The bottom line is this: Australia has become a country of climate-induced displacement. Australia is a country with its own internally displaced persons, Aussie IDPs. This is not something that only happens ‘over there’, but something that happens in the lucky country, and something which no political party yet has an adequate answer as to how best to grapple with this tragic reality. The ridiculous climate policies of the Liberal-National Coalition (a very conservative coalition of two parties), which are universally so far behind those of other countries that we like to compare ourselves with, are coming back to bite us and our people. The suffering will expand if we do not use the urgency of the present flooding crisis to plan appropriately and finally take the measures needed to address climate change and where we live.

We can learn a great deal from local government responses to climate change that are already well underway in cities and towns across the world.
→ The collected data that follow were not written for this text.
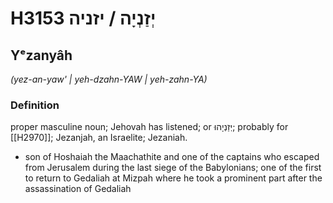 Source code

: # H3153 יְזַנְיָה / יזניה

## Yᵉzanyâh

_(yez-an-yaw' | yeh-dzahn-YAW | yeh-zahn-YA)_

### Definition

proper masculine noun; Jehovah has listened; or יְזַנְיָהוּ; probably for [[H2970]]; Jezanjah, an Israelite; Jezaniah.

- son of Hoshaiah the Maachathite and one of the captains who escaped from Jerusalem during the last siege of the Babylonians; one of the first to return to Gedaliah at Mizpah where he took a prominent part after the assassination of Gedaliah
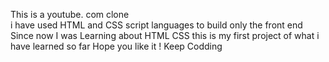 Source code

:This is a youtube. com clone  
i have used HTML and CSS script languages to build only the front end 
Since now I was Learning about HTML CSS this is my first project of what i have learned so far 
Hope you like it !
Keep Codding
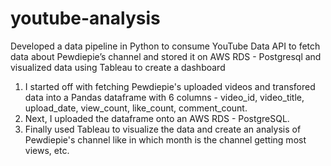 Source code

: # youtube-analysis
Developed a data pipeline in Python to consume YouTube Data API to fetch data about Pewdiepie’s channel and stored it on AWS RDS - Postgresql and visualized data using Tableau to create a dashboard

1. I started off with fetching Pewdiepie's uploaded videos and transfored data into a Pandas dataframe with 6 columns - video_id, video_title, upload_date, view_count, like_count, comment_count.
2. Next, I uploaded the dataframe onto an AWS RDS - PostgreSQL.
3. Finally used Tableau to visualize the data and create an analysis of Pewdiepie's channel like in which month is the channel getting most views, etc.

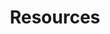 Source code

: ---
layout: page
title: Resources
permalink: /information/resources/
order: 6
subnav: true
pagination: 
  enabled: true
  category: resources
blocks_before:
  - layout: "block_image_banner"
    image: /assets/images/banner/banner-contactus.jpg
  - layout: "block_resources_list"
    card_per_line: 1
    category: "resources"
--- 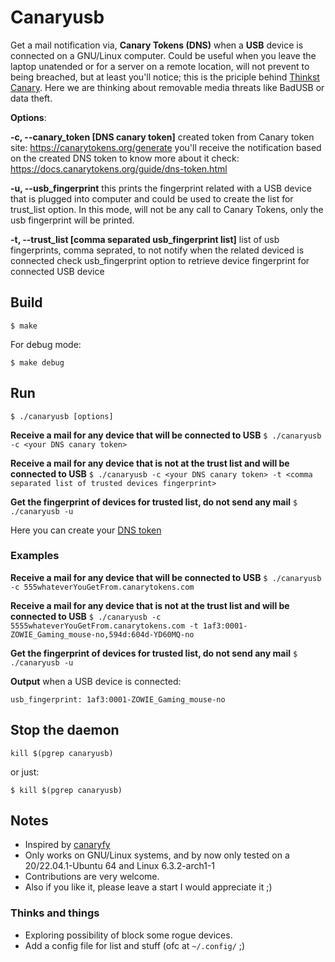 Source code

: # Canaryusb 

Get a mail notification via, **Canary Tokens (DNS)** when a **USB** device is connected on a GNU/Linux computer.
Could be useful when you leave the laptop unatended or for a server on a remote location, will not prevent to being 
breached, but at least you'll notice; this is the priciple behind [Thinkst Canary](https://canary.tools/#why).
Here we are thinking about removable media threats like BadUSB or data theft.

**Options**:

**-c, --canary_token [DNS canary token]**
                created token from Canary token site: https://canarytokens.org/generate
                you'll receive the notification based on the created DNS token
                to know more about it check: https://docs.canarytokens.org/guide/dns-token.html

**-u, --usb_fingerprint**
                this prints the fingerprint related with a USB device that is plugged into computer
                and could be used to create the list for trust_list option.
                In this mode, will not be any call to Canary Tokens, only the usb fingerprint will be printed.

**-t, --trust_list [comma separated usb_fingerprint list]**
                list of usb fingerprints, comma seprated, to not notify when the related deviced is connected
                check usb_fingerprint option to retrieve device fingerprint for connected USB device

## Build

`$ make`

For debug mode:

`$ make debug`

## Run

`$ ./canaryusb [options]`

**Receive a mail for any device that will be connected to USB**
`$ ./canaryusb -c <your DNS canary token>`

**Receive a mail for any device that is not at the trust list and  will be connected to USB**
`$ ./canaryusb -c <your DNS canary token> -t <comma separated list of trusted devices fingerprint>`

**Get the fingerprint of devices for trusted list, do not send any mail**
`$ ./canaryusb -u`


Here you can create your [DNS token](https://canarytokens.org/generate)

### Examples

**Receive a mail for any device that will be connected to USB**
`$ ./canaryusb -c 555whateverYouGetFrom.canarytokens.com`

**Receive a mail for any device that is not at the trust list and  will be connected to USB**
`$ ./canaryusb -c 5555whateverYouGetFrom.canarytokens.com -t 1af3:0001-ZOWIE_Gaming_mouse-no,594d:604d-YD60MQ-no`

**Get the fingerprint of devices for trusted list, do not send any mail**
`$ ./canaryusb -u`

**Output** when a USB device is connected:

`usb_fingerprint: 1af3:0001-ZOWIE_Gaming_mouse-no`

## Stop the daemon

`kill $(pgrep canaryusb)`

or just:

`$ kill $(pgrep canaryusb)`

## Notes

- Inspired by [canaryfy](https://github.com/thinkst/canaryfy)
- Only works on GNU/Linux systems, and by now only tested on a 20/22.04.1-Ubuntu 64 and Linux 6.3.2-arch1-1
- Contributions are very welcome.
- Also if you like it, please leave a start I would appreciate it ;)

### Thinks and things

- Exploring possibility of block some rogue devices.
- Add a config file for list and stuff (ofc at `~/.config/` ;)

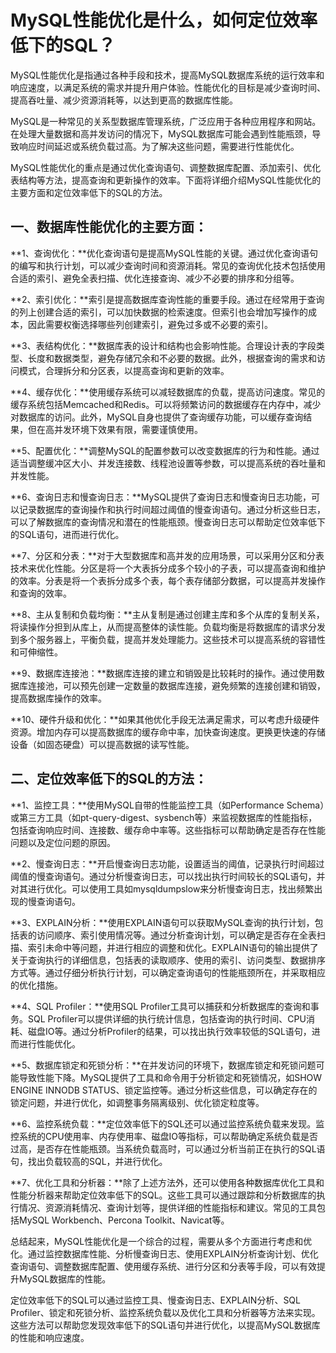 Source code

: # MySQL性能优化是什么，如何定位效率低下的SQL？

MySQL性能优化是指通过各种手段和技术，提高MySQL数据库系统的运行效率和响应速度，以满足系统的需求并提升用户体验。性能优化的目标是减少查询时间、提高吞吐量、减少资源消耗等，以达到更高的数据库性能。

MySQL是一种常见的关系型数据库管理系统，广泛应用于各种应用程序和网站。在处理大量数据和高并发访问的情况下，MySQL数据库可能会遇到性能瓶颈，导致响应时间延迟或系统负载过高。为了解决这些问题，需要进行性能优化。

MySQL性能优化的重点是通过优化查询语句、调整数据库配置、添加索引、优化表结构等方法，提高查询和更新操作的效率。下面将详细介绍MySQL性能优化的主要方面和定位效率低下的SQL的方法。

## 一、数据库性能优化的主要方面：

**1、查询优化：**优化查询语句是提高MySQL性能的关键。通过优化查询语句的编写和执行计划，可以减少查询时间和资源消耗。常见的查询优化技术包括使用合适的索引、避免全表扫描、优化连接查询、减少不必要的排序和分组等。

**2、索引优化：**索引是提高数据库查询性能的重要手段。通过在经常用于查询的列上创建合适的索引，可以加快数据的检索速度。但索引也会增加写操作的成本，因此需要权衡选择哪些列创建索引，避免过多或不必要的索引。

**3、表结构优化：**数据库表的设计和结构也会影响性能。合理设计表的字段类型、长度和数据类型，避免存储冗余和不必要的数据。此外，根据查询的需求和访问模式，合理拆分和分区表，以提高查询和更新的效率。

**4、缓存优化：**使用缓存系统可以减轻数据库的负载，提高访问速度。常见的缓存系统包括Memcached和Redis。可以将频繁访问的数据缓存在内存中，减少对数据库的访问。此外，MySQL自身也提供了查询缓存功能，可以缓存查询结果，但在高并发环境下效果有限，需要谨慎使用。

**5、配置优化：**调整MySQL的配置参数可以改变数据库的行为和性能。通过适当调整缓冲区大小、并发连接数、线程池设置等参数，可以提高系统的吞吐量和并发性能。

**6、查询日志和慢查询日志：**MySQL提供了查询日志和慢查询日志功能，可以记录数据库的查询操作和执行时间超过阈值的慢查询语句。通过分析这些日志，可以了解数据库的查询情况和潜在的性能瓶颈。慢查询日志可以帮助定位效率低下的SQL语句，进而进行优化。

**7、分区和分表：**对于大型数据库和高并发的应用场景，可以采用分区和分表技术来优化性能。分区是将一个大表拆分成多个较小的子表，可以提高查询和维护的效率。分表是将一个表拆分成多个表，每个表存储部分数据，可以提高并发操作和查询的效率。

**8、主从复制和负载均衡：**主从复制是通过创建主库和多个从库的复制关系，将读操作分担到从库上，从而提高整体的读性能。负载均衡是将数据库的请求分发到多个服务器上，平衡负载，提高并发处理能力。这些技术可以提高系统的容错性和可伸缩性。

**9、数据库连接池：**数据库连接的建立和销毁是比较耗时的操作。通过使用数据库连接池，可以预先创建一定数量的数据库连接，避免频繁的连接创建和销毁，提高数据库操作的效率。

**10、硬件升级和优化：**如果其他优化手段无法满足需求，可以考虑升级硬件资源。增加内存可以提高数据库的缓存命中率，加快查询速度。更换更快速的存储设备（如固态硬盘）可以提高数据的读写性能。

## 二、定位效率低下的SQL的方法：

**1、监控工具：**使用MySQL自带的性能监控工具（如Performance Schema）或第三方工具（如pt-query-digest、sysbench等）来监视数据库的性能指标，包括查询响应时间、连接数、缓存命中率等。这些指标可以帮助确定是否存在性能问题以及定位问题的原因。

**2、慢查询日志：**开启慢查询日志功能，设置适当的阈值，记录执行时间超过阈值的慢查询语句。通过分析慢查询日志，可以找出执行时间较长的SQL语句，并对其进行优化。可以使用工具如mysqldumpslow来分析慢查询日志，找出频繁出现的慢查询语句。

**3、EXPLAIN分析：**使用EXPLAIN语句可以获取MySQL查询的执行计划，包括表的访问顺序、索引使用情况等。通过分析查询计划，可以确定是否存在全表扫描、索引未命中等问题，并进行相应的调整和优化。EXPLAIN语句的输出提供了关于查询执行的详细信息，包括表的读取顺序、使用的索引、访问类型、数据排序方式等。通过仔细分析执行计划，可以确定查询语句的性能瓶颈所在，并采取相应的优化措施。

**4、SQL Profiler：**使用SQL Profiler工具可以捕获和分析数据库的查询和事务。SQL Profiler可以提供详细的执行统计信息，包括查询的执行时间、CPU消耗、磁盘IO等。通过分析Profiler的结果，可以找出执行效率较低的SQL语句，进而进行性能优化。

**5、数据库锁定和死锁分析：**在并发访问的环境下，数据库锁定和死锁问题可能导致性能下降。MySQL提供了工具和命令用于分析锁定和死锁情况，如SHOW ENGINE INNODB STATUS、锁定监控等。通过分析这些信息，可以确定存在的锁定问题，并进行优化，如调整事务隔离级别、优化锁定粒度等。

**6、监控系统负载：**定位效率低下的SQL还可以通过监控系统负载来发现。监控系统的CPU使用率、内存使用率、磁盘IO等指标，可以帮助确定系统负载是否过高，是否存在性能瓶颈。当系统负载高时，可以通过分析当前正在执行的SQL语句，找出负载较高的SQL，并进行优化。

**7、优化工具和分析器：**除了上述方法外，还可以使用各种数据库优化工具和性能分析器来帮助定位效率低下的SQL。这些工具可以通过跟踪和分析数据库的执行情况、资源消耗情况、查询计划等，提供详细的性能指标和建议。常见的工具包括MySQL Workbench、Percona Toolkit、Navicat等。

总结起来，MySQL性能优化是一个综合的过程，需要从多个方面进行考虑和优化。通过监控数据库性能、分析慢查询日志、使用EXPLAIN分析查询计划、优化查询语句、调整数据库配置、使用缓存系统、进行分区和分表等手段，可以有效提升MySQL数据库的性能。

定位效率低下的SQL可以通过监控工具、慢查询日志、EXPLAIN分析、SQL Profiler、锁定和死锁分析、监控系统负载以及优化工具和分析器等方法来实现。这些方法可以帮助您发现效率低下的SQL语句并进行优化，以提高MySQL数据库的性能和响应速度。
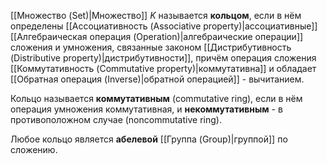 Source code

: [[Множество (Set)|Множество]] $K$ называется **кольцом**, если в нём определены [[Ассоциативность (Associative property)|ассоциативные]] [[Алгебраическая операция (Operation)|алгебраические операции]] сложения и умножения, связанные законом [[Дистрибутивность (Distributive property)|дистрибутивности]], причём операция сложения [[Коммутативность (Commutative property)|коммутативна]] и обладает [[Обратная операция (Inverse)|обратной операцией]] - вычитанием.

Кольцо называется **коммутативным** (commutative ring), если в нём операция умножения коммутативная, и **некоммутативным** - в противоположном случае (noncommutative ring).

Любое кольцо является **абелевой** [[Группа (Group)|группой]] по сложению. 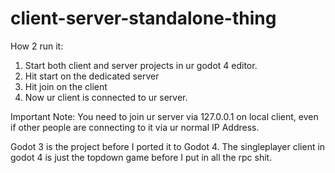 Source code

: # client-server-standalone-thing

How 2 run it:
  1. Start both client and server projects in ur godot 4 editor.
  2. Hit start on the dedicated server
  3. Hit join on the client
  4. Now ur client is connected to ur server.
  
Important Note: 
    You need to join ur server via 127.0.0.1 on local client, even if other people are connecting to it via ur normal IP Address.

Godot 3 is the project before I ported it to Godot 4.
The singleplayer client in godot 4 is just the topdown game before I put in all the rpc shit.

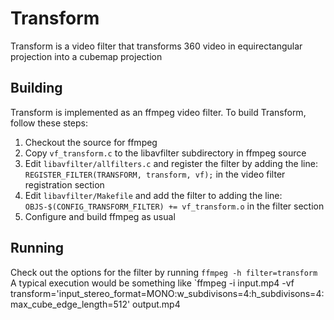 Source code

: # Transform

Transform is a video filter that transforms 360 video in equirectangular projection into a cubemap projection

## Building

Transform is implemented as an ffmpeg video filter. To build Transform, follow these steps:

1. Checkout the source for ffmpeg
2. Copy `vf_transform.c` to the libavfilter subdirectory in ffmpeg source
3. Edit `libavfilter/allfilters.c` and register the filter by adding the line: `REGISTER_FILTER(TRANSFORM, transform, vf);` in the video filter registration section
4. Edit `libavfilter/Makefile` and add the filter to adding the line: `OBJS-$(CONFIG_TRANSFORM_FILTER) += vf_transform.o` in the filter section
5. Configure and build ffmpeg as usual

## Running

Check out the options for the filter by running `ffmpeg -h filter=transform`
A typical execution would be something like `ffmpeg -i input.mp4 -vf transform='input_stereo_format=MONO:w_subdivisons=4:h_subdivisons=4:max_cube_edge_length=512' output.mp4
Housing buy-outs are one thing, but so too are measures which I have personally witnessed working all around the world on climate displacement issues, land reclamation and replenishment, geo-engineering such dykes, groins, urban sponges, pumps, drains, and seawalls, offshore mangrove planting, river and tidal flow management structures, augmented disaster management systems, early warning programs, planned relocation and managed retreat, raising elevation levels of land and buildings, sewage and waste management, cemetery repositioning, planning and zoning law changes, retracting pre-existing development approvals, internal climate displacement policies, safer island projects, floating cities and much more are all part of the climate adaptation lexicon these days. These and countless other measures are being put in place as we speak. Australia will need to do all these things and more, but we’re already behind the curve and needs to play catch up.

Most people are not aware of it, but the capital of one of our nearest neighbors Jakarta, Indonesia after a government decision will be moved to another island because of the combined effects of climate change and the rapidly sinking of the city. It doesn’t get more dramatic than that. As a city home to more 30 million people, this decision – seen by many analysts as the first decision of many more to come for large coastal cities around the world – is almost too huge to imagine. Yes, it is ‘only’ the capital that is moving and not the entire city, but countless questions remain: Who will actually move? Will those in greatest need be assisted or just civil servants and the wealthy? What will happen to those left behind in a sinking and dying city that no one will want to invest in anymore? Will people receive compensation for looming property losses? How will people be able to participate in the decision of any moves to relocate the capital? Many of the world’s coastal cities will have to answer these and similar questions as rising seas, flooding and storms worsen with each tick of the average global heat index only going up.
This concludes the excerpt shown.